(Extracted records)
=-=-=-=-=
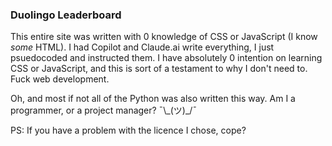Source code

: ### Duolingo Leaderboard
This entire site was written with 0 knowledge
of CSS or JavaScript (I know *some* HTML). I had Copilot and Claude.ai write everything, 
I just psuedocoded and instructed them. 
I have absolutely 0 intention on learning CSS or JavaScript,
and this is sort of a testament to why I don't need to. Fuck web development.

Oh, and most if not all of the Python was also written this way. Am I a programmer, or a project manager? ¯\\\_(ツ)\_/¯

PS: If you have a problem with the licence I chose, cope?
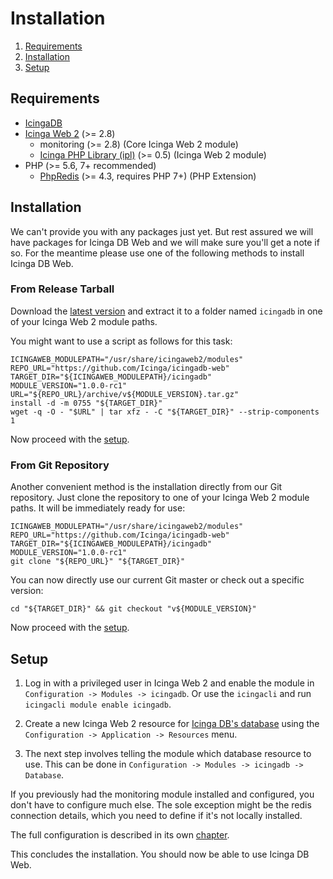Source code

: # Installation

1. [Requirements](#requirements)
2. [Installation](#installation)
3. [Setup](#setup)

## Requirements

* [IcingaDB](https://github.com/Icinga/icingadb)
* [Icinga Web 2](https://github.com/Icinga/icingaweb2) (>= 2.8)
  * monitoring (>= 2.8) (Core Icinga Web 2 module)
  * [Icinga PHP Library (ipl)](https://github.com/Icinga/icingaweb2-module-ipl) (>= 0.5) (Icinga Web 2 module)
* PHP (>= 5.6, 7+ recommended)
  * [PhpRedis](https://github.com/phpredis/phpredis) (>= 4.3, requires PHP 7+) (PHP Extension)

## Installation

We can't provide you with any packages just yet. But rest assured we will have
packages for Icinga DB Web and we will make sure you'll get a note if so. For
the meantime please use one of the following methods to install Icinga DB Web.

### From Release Tarball

Download the [latest version](https://github.com/Icinga/icingadb-web/releases) and
extract it to a folder named `icingadb` in one of your Icinga Web 2 module paths.

You might want to use a script as follows for this task:

    ICINGAWEB_MODULEPATH="/usr/share/icingaweb2/modules"
    REPO_URL="https://github.com/Icinga/icingadb-web"
    TARGET_DIR="${ICINGAWEB_MODULEPATH}/icingadb"
    MODULE_VERSION="1.0.0-rc1"
    URL="${REPO_URL}/archive/v${MODULE_VERSION}.tar.gz"
    install -d -m 0755 "${TARGET_DIR}"
    wget -q -O - "$URL" | tar xfz - -C "${TARGET_DIR}" --strip-components 1

Now proceed with the [setup](#setup).

### From Git Repository

Another convenient method is the installation directly from our Git repository.
Just clone the repository to one of your Icinga Web 2 module paths. It will be
immediately ready for use:

    ICINGAWEB_MODULEPATH="/usr/share/icingaweb2/modules"
    REPO_URL="https://github.com/Icinga/icingadb-web"
    TARGET_DIR="${ICINGAWEB_MODULEPATH}/icingadb"
    MODULE_VERSION="1.0.0-rc1"
    git clone "${REPO_URL}" "${TARGET_DIR}"

You can now directly use our current Git master or check out a specific version:

    cd "${TARGET_DIR}" && git checkout "v${MODULE_VERSION}"

Now proceed with the [setup](#setup).

## Setup

1. Log in with a privileged user in Icinga Web 2 and enable the module in `Configuration -> Modules -> icingadb`.
Or use the `icingacli` and run `icingacli module enable icingadb`.

2. Create a new Icinga Web 2 resource for [Icinga DB's database](https://icinga.com/docs/icingadb/latest/doc/02-Installation/#configuring-mysql)
using the `Configuration -> Application -> Resources` menu.

3. The next step involves telling the module which database resource to use. This can be done in
`Configuration -> Modules -> icingadb -> Database`.

If you previously had the monitoring module installed and configured, you don't have to configure much else.
The sole exception might be the redis connection details, which you need to define if it's not locally installed.

The full configuration is described in its own [chapter](03-Configuration.md).

This concludes the installation. You should now be able to use Icinga DB Web.
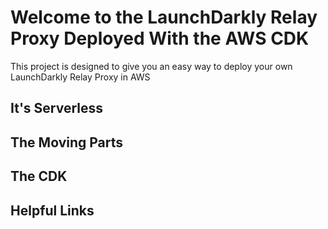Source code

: # Welcome to the LaunchDarkly Relay Proxy Deployed With the AWS CDK

This project is designed to give you an easy way to deploy your own LaunchDarkly Relay Proxy in AWS



## It's Serverless



## The Moving Parts



## The CDK



## Helpful Links

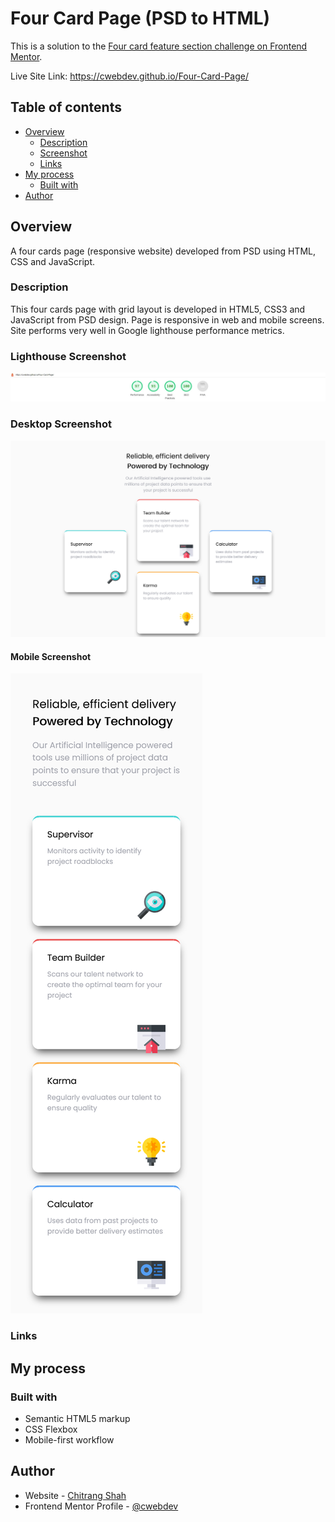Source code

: # Four Card Page (PSD to HTML)

This is a solution to the [Four card feature section challenge on Frontend Mentor](https://www.frontendmentor.io/challenges/four-card-feature-section-weK1eFYK).

Live Site Link: https://cwebdev.github.io/Four-Card-Page/

## Table of contents

- [Overview](#overview)
  - [Description](#description)
  - [Screenshot](#screenshot)
  - [Links](#links)
- [My process](#my-process)
  - [Built with](#built-with)  
- [Author](#author)

## Overview

A four cards page (responsive website) developed from PSD using HTML, CSS and JavaScript.

### Description

This four cards page with grid layout is developed in HTML5, CSS3 and JavaScript from PSD design. Page is responsive in web and mobile screens. Site performs very well in Google lighthouse performance metrics.

### Lighthouse Screenshot

![](./Lighthouse_Screenshot.jpg)

### Desktop Screenshot

![](./Desktop_Screenshot.png)

#### Mobile Screenshot

![](./Mobile_Screenshot.png)

### Links


## My process

### Built with

- Semantic HTML5 markup
- CSS Flexbox
- Mobile-first workflow

## Author

- Website - [Chitrang Shah](https://chitrang.webflow.io/)
- Frontend Mentor Profile - [@cwebdev](https://www.frontendmentor.io/profile/cwebdev)
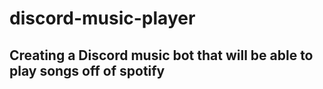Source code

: # discord-music-player

## Creating a Discord music bot that will be able to play songs off of spotify
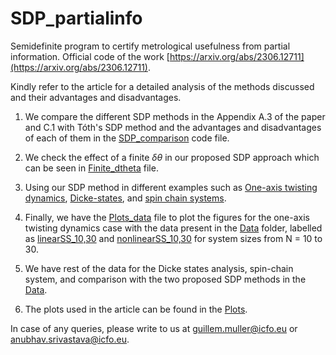 # SDP_partialinfo
Semidefinite program to certify metrological usefulness from partial information. Official code of the work [https://arxiv.org/abs/2306.12711](https://arxiv.org/abs/2306.12711).

Kindly refer to the article for a detailed analysis of the methods discussed and their advantages and disadvantages.

1. We compare the different SDP methods in the Appendix A.3 of the paper and C.1 with Tóth's SDP method and the advantages and disadvantages of each of them in the [SDP_comparison](SDP_comparison.py) code file.

2. We check the effect of a finite $\delta\theta$ in our proposed SDP approach which can be seen in [Finite_dtheta](Finite_dtheta.py) file.

3. Using our SDP method in different examples such as [One-axis twisting dynamics](Oneaxistwisting.py), [Dicke-states](Dicke_states.py), and [spin chain systems](Spinchain.py).

4. Finally, we have the [Plots_data](Plots_data.py) file to plot the figures for the one-axis twisting dynamics case with the data present in the [Data](Data) folder, labelled as [linearSS_10,30](Data/linearSS_10,30) and [nonlinearSS_10,30](Data/nonlinearSS_10,30) for system sizes from N = 10 to 30.

5. We have rest of the data for the Dicke states analysis, spin-chain system, and comparison with the two proposed SDP methods in the [Data](Data).

6. The plots used in the article can be found in the [Plots](Plots).

In case of any queries, please write to us at [guillem.muller@icfo.eu](mailto:guillem.muller@icfo.eu) or [anubhav.srivastava@icfo.eu](mailto:anubhav.srivastava@icfo.eu).
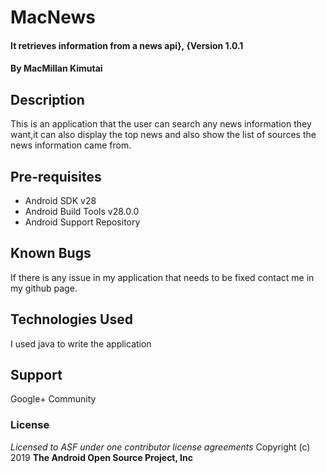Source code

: # MacNews
#### It retrieves information from a news api}, {Version 1.0.1
#### By **MacMillan Kimutai**
## Description
This is an application that the user can search any news information they want,it can also display the top news and also show the list of sources the news information came from.
## Pre-requisites
* Android SDK v28
* Android Build Tools v28.0.0
* Android Support Repository
## Known Bugs
If there is any issue in my application that needs to be fixed contact me in my github page.
## Technologies Used
I used java to write the application
## Support 
Google+ Community
### License
*Licensed to ASF under one contributor license agreements*
Copyright (c) 2019 **The Android Open Source Project, Inc**
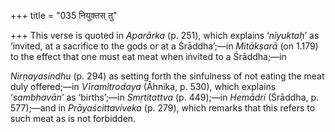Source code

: +++
title = "035 नियुक्तस् तु"

+++
This verse is quoted in *Aparārka* (p. 251), which explains ‘*niyuktaḥ*’
as ‘invited, at a sacrifice to the gods or at a Śrāddha’;—in *Mitākṣarā*
(on 1.179) to the effect that one must eat meat when iṅvited to a
Śrāddha;—in

*Nirṇayasindhu* (p. 294) as setting forth the sinfulness of not eating
the meat duly offered;—in *Vīramitrodaya* (Āhnika, p. 530), which
explains ‘*sambhavān*’ as ‘births’;—in *Smṛtitattva* (p. 449);—in
*Hemādri* (Śrāddha, p. 577);—and in *Prāyaścittaviveka* (p. 279), which
remarks that this refers to such meat as is not forbidden.



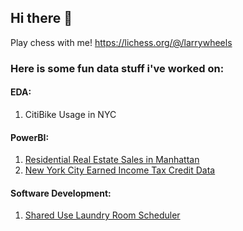 ## Hi there 👋

Play chess with me! https://lichess.org/@/larrywheels

### Here is some fun data stuff i've worked on:

#### EDA: 
1. CitiBike Usage in NYC

#### PowerBI:
1. [Residential Real Estate Sales in Manhattan](https://app.powerbi.com/view?r=eyJrIjoiMzg4OTFmM2QtMDQ4Ny00ZjRhLWFmMmYtODI4MDc5MzJjOTgwIiwidCI6ImE0MDUxZDBmLWYyYTUtNDAxOC1iNTNmLWZhYzdhMzAzMWM0ZSIsImMiOjN9)
2. [New York City Earned Income Tax Credit Data](https://app.powerbi.com/view?r=eyJrIjoiZWU5NGQwNjQtYjc0ZC00ZmM5LWJmOTgtZWFjYTBkMjNkYzk3IiwidCI6ImE0MDUxZDBmLWYyYTUtNDAxOC1iNTNmLWZhYzdhMzAzMWM0ZSIsImMiOjN9)

#### Software Development:

1. [Shared Use Laundry Room Scheduler](https://github.com/yaakoveitan/Laundry-Scheduler)


<!--
**yaakoveitan/yaakoveitan** is a ✨ _special_ ✨ repository because its `README.md` (this file) appears on your GitHub profile.

Here are some ideas to get you started:

- 🔭 I’m currently working on ...
- 🌱 I’m currently learning ...
- 👯 I’m looking to collaborate on ...
- 🤔 I’m looking for help with ...
- 💬 Ask me about ...
- 📫 How to reach me: ...
- 😄 Pronouns: ...
- ⚡ Fun fact: ...
-->
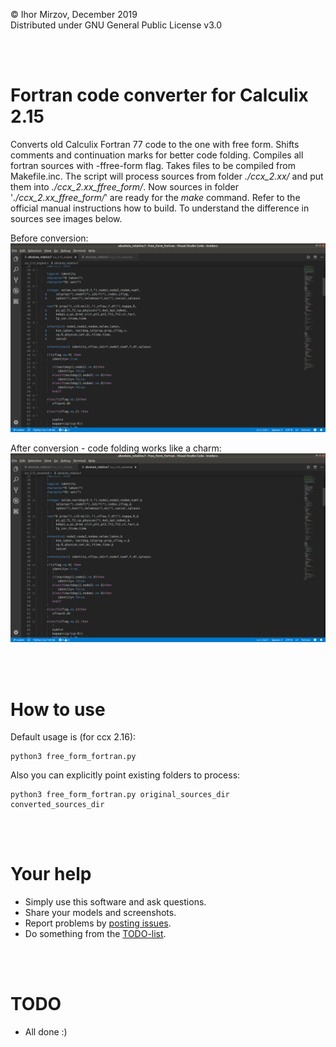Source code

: © Ihor Mirzov, December 2019  
Distributed under GNU General Public License v3.0

<br/><br/>



# Fortran code converter for Calculix 2.15

Converts old Calculix Fortran 77 code to the one with free form. Shifts comments and continuation marks for better code folding. Compiles all fortran sources with -ffree-form flag. Takes files to be compiled from Makefile.inc. The script will process sources from folder *./ccx_2.xx/* and put them into *./ccx_2.xx_ffree_form/*. Now sources in folder '*./ccx_2.xx_ffree_form/*' are ready for the *make* command. Refer to the official manual instructions how to build. To understand the difference in sources see images below.

Before conversion:  
![before conversion](img_original.png "before conversion")

After conversion - code folding works like a charm:  
![after conversion](img_converted.png "after conversion")

<br/><br/>



# How to use

Default usage is (for ccx 2.16):

    python3 free_form_fortran.py

Also you can explicitly point existing folders to process:

    python3 free_form_fortran.py original_sources_dir converted_sources_dir

<br/><br/>



# Your help

- Simply use this software and ask questions.
- Share your models and screenshots.
- Report problems by [posting issues](https://github.com/imirzov/ccx_free_form_fortran/issues).
- Do something from the [TODO-list](#TODO).

<br/><br/>



# TODO

- All done :)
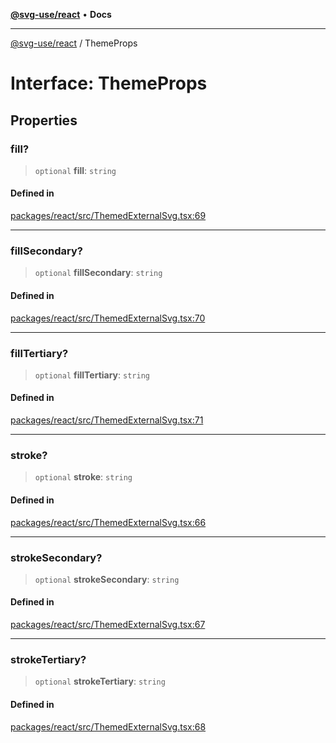 [**@svg-use/react**](../README.md) • **Docs**

---

[@svg-use/react](../README.md) / ThemeProps

# Interface: ThemeProps

## Properties

### fill?

> `optional` **fill**: `string`

#### Defined in

[packages/react/src/ThemedExternalSvg.tsx:69](https://github.com/fpapado/svg-use/blob/ed147d738c29bc30049f3b58e4a0f7f121b6c345/packages/react/src/ThemedExternalSvg.tsx#L69)

---

### fillSecondary?

> `optional` **fillSecondary**: `string`

#### Defined in

[packages/react/src/ThemedExternalSvg.tsx:70](https://github.com/fpapado/svg-use/blob/ed147d738c29bc30049f3b58e4a0f7f121b6c345/packages/react/src/ThemedExternalSvg.tsx#L70)

---

### fillTertiary?

> `optional` **fillTertiary**: `string`

#### Defined in

[packages/react/src/ThemedExternalSvg.tsx:71](https://github.com/fpapado/svg-use/blob/ed147d738c29bc30049f3b58e4a0f7f121b6c345/packages/react/src/ThemedExternalSvg.tsx#L71)

---

### stroke?

> `optional` **stroke**: `string`

#### Defined in

[packages/react/src/ThemedExternalSvg.tsx:66](https://github.com/fpapado/svg-use/blob/ed147d738c29bc30049f3b58e4a0f7f121b6c345/packages/react/src/ThemedExternalSvg.tsx#L66)

---

### strokeSecondary?

> `optional` **strokeSecondary**: `string`

#### Defined in

[packages/react/src/ThemedExternalSvg.tsx:67](https://github.com/fpapado/svg-use/blob/ed147d738c29bc30049f3b58e4a0f7f121b6c345/packages/react/src/ThemedExternalSvg.tsx#L67)

---

### strokeTertiary?

> `optional` **strokeTertiary**: `string`

#### Defined in

[packages/react/src/ThemedExternalSvg.tsx:68](https://github.com/fpapado/svg-use/blob/ed147d738c29bc30049f3b58e4a0f7f121b6c345/packages/react/src/ThemedExternalSvg.tsx#L68)
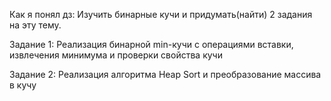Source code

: Как я понял дз: Изучить бинарные кучи и придумать(найти) 2 задания на эту тему.

Задание 1: Реализация бинарной min-кучи с операциями вставки, извлечения минимума и проверки свойства кучи

Задание 2: Реализация алгоритма Heap Sort и преобразование массива в кучу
=-=-=-=-=
* _Task brief_:
Leave out any pictures and return exactly the lines from the beginning of the data through the line with "Download the [latest", inclusive.

* _Solution for this task_:
Source code

: ### Duolingo Leaderboard
This entire site was written with 0 knowledge
of CSS or JavaScript (I know *some* HTML). I had Copilot and Claude.ai write everything, 
I just psuedocoded and instructed them. 
I have absolutely 0 intention on learning CSS or JavaScript,
and this is sort of a testament to why I don't need to. Fuck web development.

Oh, and most if not all of the Python was also written this way. Am I a programmer, or a project manager? ¯\\\_(ツ)\_/¯

PS: If you have a problem with the licence I chose, cope?
Source code

: # Installation

1. [Requirements](#requirements)
2. [Installation](#installation)
3. [Setup](#setup)

## Requirements

* [IcingaDB](https://github.com/Icinga/icingadb)
* [Icinga Web 2](https://github.com/Icinga/icingaweb2) (>= 2.8)
  * monitoring (>= 2.8) (Core Icinga Web 2 module)
  * [Icinga PHP Library (ipl)](https://github.com/Icinga/icingaweb2-module-ipl) (>= 0.5) (Icinga Web 2 module)
* PHP (>= 5.6, 7+ recommended)
  * [PhpRedis](https://github.com/phpredis/phpredis) (>= 4.3, requires PHP 7+) (PHP Extension)

## Installation

We can't provide you with any packages just yet. But rest assured we will have
packages for Icinga DB Web and we will make sure you'll get a note if so. For
the meantime please use one of the following methods to install Icinga DB Web.

### From Release Tarball

Download the [latest version](https://github.com/Icinga/icingadb-web/releases) and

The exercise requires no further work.